Personal information
- Date of birth: 4 May 1975 (age 50)
- Place of birth: Qingdao, China
- Height: 1.82 m (5 ft 11+1⁄2 in)
- Position: Defender

Senior career*
- Years: Team / Apps / (Gls)
- 1994–2001: Shandong Luneng / 126 / (8)
- 2002: Beijing Guoan / 22 / (2)
- 2003: Shanghai International / 21 / (3)
- 2004–2005: Shenzhen Jianlibao / 30 / (1)
- 2006: Shanghai Stars / 10 / (1)

International career
- 1994: China U20
- 1995–2003: China / 9 / (0)

Medal record
Men's football
Representing China
East Asian Games
| Bronze medal – third place | 1993 Shanghai | Football |
AFC U-16 Championship
| Bronze medal – third place | 1990 UAE | Team |

= Li Ming (footballer, born 1975) =

Chinese footballer and coach

Li Ming (李明 (Li Míng); born May 4, 1975, in Qingdao) is an assistant coach and a former Chinese international footballer. As a player, he holds the distinction of being the first professional player to win the Chinese league championship at two different clubs, his first as a key member of the Shandong Luneng's 1999 championship voyage and then as a member of Shenzhen Jianlibao's championship squad in 2004. After retiring he would have a short stint as an assistant coach for Shanghai Stars and he moved away from football until October 17, 2010, saw him detained by the police for his involvement in fixing a league game during his time at Shanghai International in a match against Tianjin Teda on November 30, 2003, and was sentenced to five and a half years imprisonment on June 13, 2012.

==Club career==
Li Ming started his football career with top tier side Shandong Luneng in the 1994 Chinese Jia-A League campaign, which was the inaugural season of fully professional football within China. With Shandong he had established himself as a key member of the team and by the 1999 league season he had won the league title and Chinese FA Cup with them. By the 2001 league season Li Ming had lost his starting position within the team where he was limited to only five games and after a disappointing campaign he was allowed to leave the club. At the beginning of the 2002 league season he would transfer to another top tier side in Beijing Guoan where he would immediately establish himself as a vital member of the team and helped the club to a third-place finish.

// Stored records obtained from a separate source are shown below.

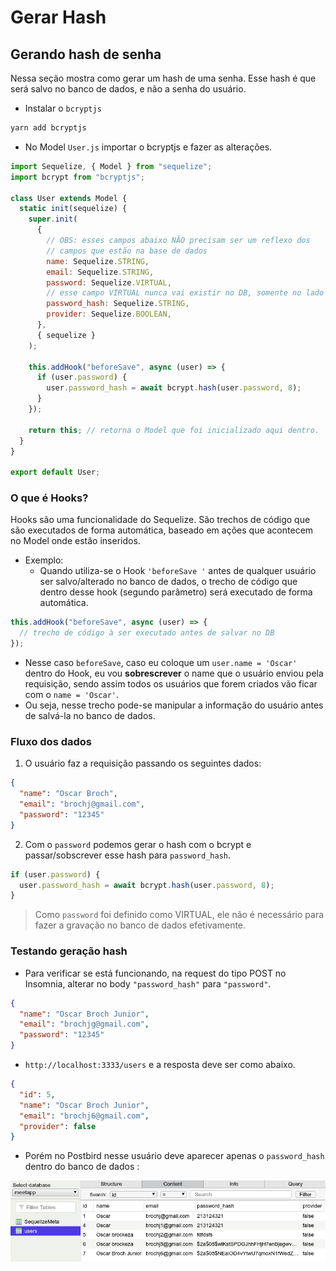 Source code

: # Gerar Hash

## Gerando hash de senha

Nessa seção mostra como gerar um hash de uma senha. Esse hash é que será salvo no banco de dados, e não a senha do usuário.

- Instalar o `bcryptjs`

```bash
yarn add bcryptjs
```

- No Model `User.js` importar o bcryptjs e fazer as alterações.

```js
import Sequelize, { Model } from "sequelize";
import bcrypt from "bcryptjs";

class User extends Model {
  static init(sequelize) {
    super.init(
      {
        // OBS: esses campos abaixo NÃO precisam ser um reflexo dos
        // campos que estão na base de dados
        name: Sequelize.STRING,
        email: Sequelize.STRING,
        password: Sequelize.VIRTUAL,
        // esse campo VIRTUAL nunca vai existir no DB, somente no lado do código
        password_hash: Sequelize.STRING,
        provider: Sequelize.BOOLEAN,
      },
      { sequelize }
    );

    this.addHook("beforeSave", async (user) => {
      if (user.password) {
        user.password_hash = await bcrypt.hash(user.password, 8);
      }
    });

    return this; // retorna o Model que foi inicializado aqui dentro.
  }
}

export default User;
```

### O que é Hooks?

Hooks são uma funcionalidade do Sequelize. São trechos de código que são executados de forma automática, baseado em ações que acontecem no Model onde estão inseridos.

- Exemplo:
  - Quando utiliza-se o Hook `'beforeSave '` antes de qualquer usuário ser salvo/alterado no banco de dados, o trecho de código que dentro desse hook (segundo parâmetro) será executado de forma automática.

```js
this.addHook("beforeSave", async (user) => {
  // trecho de código à ser executado antes de salvar no DB
});
```

- Nesse caso `beforeSave`, caso eu coloque um `user.name = 'Oscar'` dentro do Hook, eu vou **sobrescrever** o name que o usuário enviou pela requisição, sendo assim todos os usuários que forem criados vão ficar com o `name = 'Oscar'`.
- Ou seja, nesse trecho pode-se manipular a informação do usuário antes de salvá-la no banco de dados.

### Fluxo dos dados

1. O usuário faz a requisição passando os seguintes dados:

```json
{
  "name": "Oscar Broch",
  "email": "brochj@gmail.com",
  "password": "12345"
}
```

2. Com o `password` podemos gerar o hash com o bcrypt e passar/sobscrever esse hash para `password_hash`.

```js
if (user.password) {
  user.password_hash = await bcrypt.hash(user.password, 8);
}
```

> Como `password` foi definido como VIRTUAL, ele não é necessário para fazer a gravação no banco de dados efetivamente.

### Testando geração hash

- Para verificar se está funcionando, na request do tipo POST no Insomnia, alterar no body `"password_hash"` para `"password"`.

```json
{
  "name": "Oscar Broch Junior",
  "email": "brochjg@gmail.com",
  "password": "12345"
}
```

- `http://localhost:3333/users` e a resposta deve ser como abaixo.

```json
{
  "id": 5,
  "name": "Oscar Broch Junior",
  "email": "brochj6@gmail.com",
  "provider": false
}
```

- Porém no Postbird nesse usuário deve aparecer apenas o `password_hash` dentro do banco de dados :

![imgae](imgs/hash-db.png)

After only one season with Beijing Guoan, Li Ming decided to transfer to Shanghai International in 2003 and once again he immediately established himself as a vital member of the team that narrowly lost the 2003 league season and came runners-up by a single point. His time with Shanghai International, however did not last very long after rumours circulated that the team threw the league and Li Ming joined Shenzhen Jianlibao to take part in the rebranded 2004 Chinese Super League. At his new club he formed a solid defense with Li Weifeng and Xin Feng, which saw the team win the championship. After his successful time with Shenzhen and nearing the end of his career, Li Ming transferred to second tier club Shanghai Stars in 2006 with the invitation from his old pal at Shanghai International, Shen Si where he played as a player and assistant coach for one year.

==International career==
Li Ming was called up to the Chinese U-23 team and was part of the team that was knocked-out in the qualifiers for the Football at the 1996 Summer Olympics. Despite this he was called up to the senior team by Qi Wusheng who tried him out within the 1995 Dynasty Cup where Li Ming made his debut on February 19, 1995, against South Korea in a 0–0 draw. His time for the national team was sporadic until Bora Milutinovic became manager and after Li Ming's successful title win he was called back into the team in 2000 for several further friendlies, however he could not do enough to remain a permanent member.

==Match-fixing==

On October 17, 2010, Li Ming was reported to have been detained by the police and was said to be involved in fixing the November 30, 2003, league game against Tianjin Teda during his stint as a player at Shanghai International. The allegations suggests that his teammate Shen Si was bribed by former Tianjin Teda general manager Yang Yifeng a total of 12 million Yuan to lose the game and that Shen had asked teammates Li Ming, Jiang Jin and Qi Hong and to help him. After being arrested by the police a lengthy wait eventually saw Li Ming found guilty of match-fixing and was sentenced to five and a half years imprisonment on June 13, 2012, and fined 500,000 Yuan along with his associates except for Shen Si who was given six years.

==Honours==
Shandong Luneng
- Chinese Jia-A League: 1999 (Top tier)
- Chinese FA Cup: 1995, 1999

Shenzhen Jianlibao
- Chinese Super League: 2004 (Top tier)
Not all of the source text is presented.